__WHAT TO PRODUCE__: Line by line, transcribe the records exactly.

__RECORDS TO PROCESS__:
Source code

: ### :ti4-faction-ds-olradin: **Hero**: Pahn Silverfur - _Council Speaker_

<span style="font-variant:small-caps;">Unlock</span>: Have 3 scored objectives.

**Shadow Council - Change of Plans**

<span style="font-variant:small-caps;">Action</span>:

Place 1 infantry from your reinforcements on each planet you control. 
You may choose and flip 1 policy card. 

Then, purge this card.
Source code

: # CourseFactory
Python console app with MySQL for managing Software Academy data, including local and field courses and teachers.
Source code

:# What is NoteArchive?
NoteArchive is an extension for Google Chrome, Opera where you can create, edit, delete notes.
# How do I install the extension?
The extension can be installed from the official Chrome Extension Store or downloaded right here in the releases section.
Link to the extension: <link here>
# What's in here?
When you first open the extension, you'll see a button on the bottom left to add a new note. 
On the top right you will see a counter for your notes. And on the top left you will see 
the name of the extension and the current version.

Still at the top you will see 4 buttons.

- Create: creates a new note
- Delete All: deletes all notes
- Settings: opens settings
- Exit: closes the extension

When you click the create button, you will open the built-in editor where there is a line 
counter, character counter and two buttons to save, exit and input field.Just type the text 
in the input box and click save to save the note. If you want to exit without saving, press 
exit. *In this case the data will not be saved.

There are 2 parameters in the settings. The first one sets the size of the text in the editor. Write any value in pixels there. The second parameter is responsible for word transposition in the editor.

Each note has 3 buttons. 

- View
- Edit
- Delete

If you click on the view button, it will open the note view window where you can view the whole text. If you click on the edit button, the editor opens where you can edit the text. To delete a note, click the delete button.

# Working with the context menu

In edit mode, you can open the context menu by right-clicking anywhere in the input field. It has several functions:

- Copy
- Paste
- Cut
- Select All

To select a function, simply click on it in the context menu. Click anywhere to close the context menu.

__TASK RESPONSE__:
Source code

: ### :ti4-faction-ds-olradin: **Hero**: Pahn Silverfur - _Council Speaker_

<span style="font-variant:small-caps;">Unlock</span>: Have 3 scored objectives.

**Shadow Council - Change of Plans**

<span style="font-variant:small-caps;">Action</span>:

Place 1 infantry from your reinforcements on each planet you control. 
You may choose and flip 1 policy card. 

Then, purge this card.
Source code

: # CourseFactory
Python console app with MySQL for managing Software Academy data, including local and field courses and teachers.
Source code

:# What is NoteArchive?
NoteArchive is an extension for Google Chrome, Opera where you can create, edit, delete notes.
# How do I install the extension?
The extension can be installed from the official Chrome Extension Store or downloaded right here in the releases section.
Link to the extension: <link here>
# What's in here?
When you first open the extension, you'll see a button on the bottom left to add a new note. 
On the top right you will see a counter for your notes. And on the top left you will see 
the name of the extension and the current version.

Still at the top you will see 4 buttons.

- Create: creates a new note
- Delete All: deletes all notes
- Settings: opens settings
- Exit: closes the extension

When you click the create button, you will open the built-in editor where there is a line 
counter, character counter and two buttons to save, exit and input field.Just type the text 
in the input box and click save to save the note. If you want to exit without saving, press 
exit. *In this case the data will not be saved.

There are 2 parameters in the settings. The first one sets the size of the text in the editor. Write any value in pixels there. The second parameter is responsible for word transposition in the editor.

Each note has 3 buttons. 

- View
- Edit
- Delete

If you click on the view button, it will open the note view window where you can view the whole text. If you click on the edit button, the editor opens where you can edit the text. To delete a note, click the delete button.

# Working with the context menu

In edit mode, you can open the context menu by right-clicking anywhere in the input field. It has several functions:

- Copy
- Paste
- Cut
- Select All

To select a function, simply click on it in the context menu. Click anywhere to close the context menu.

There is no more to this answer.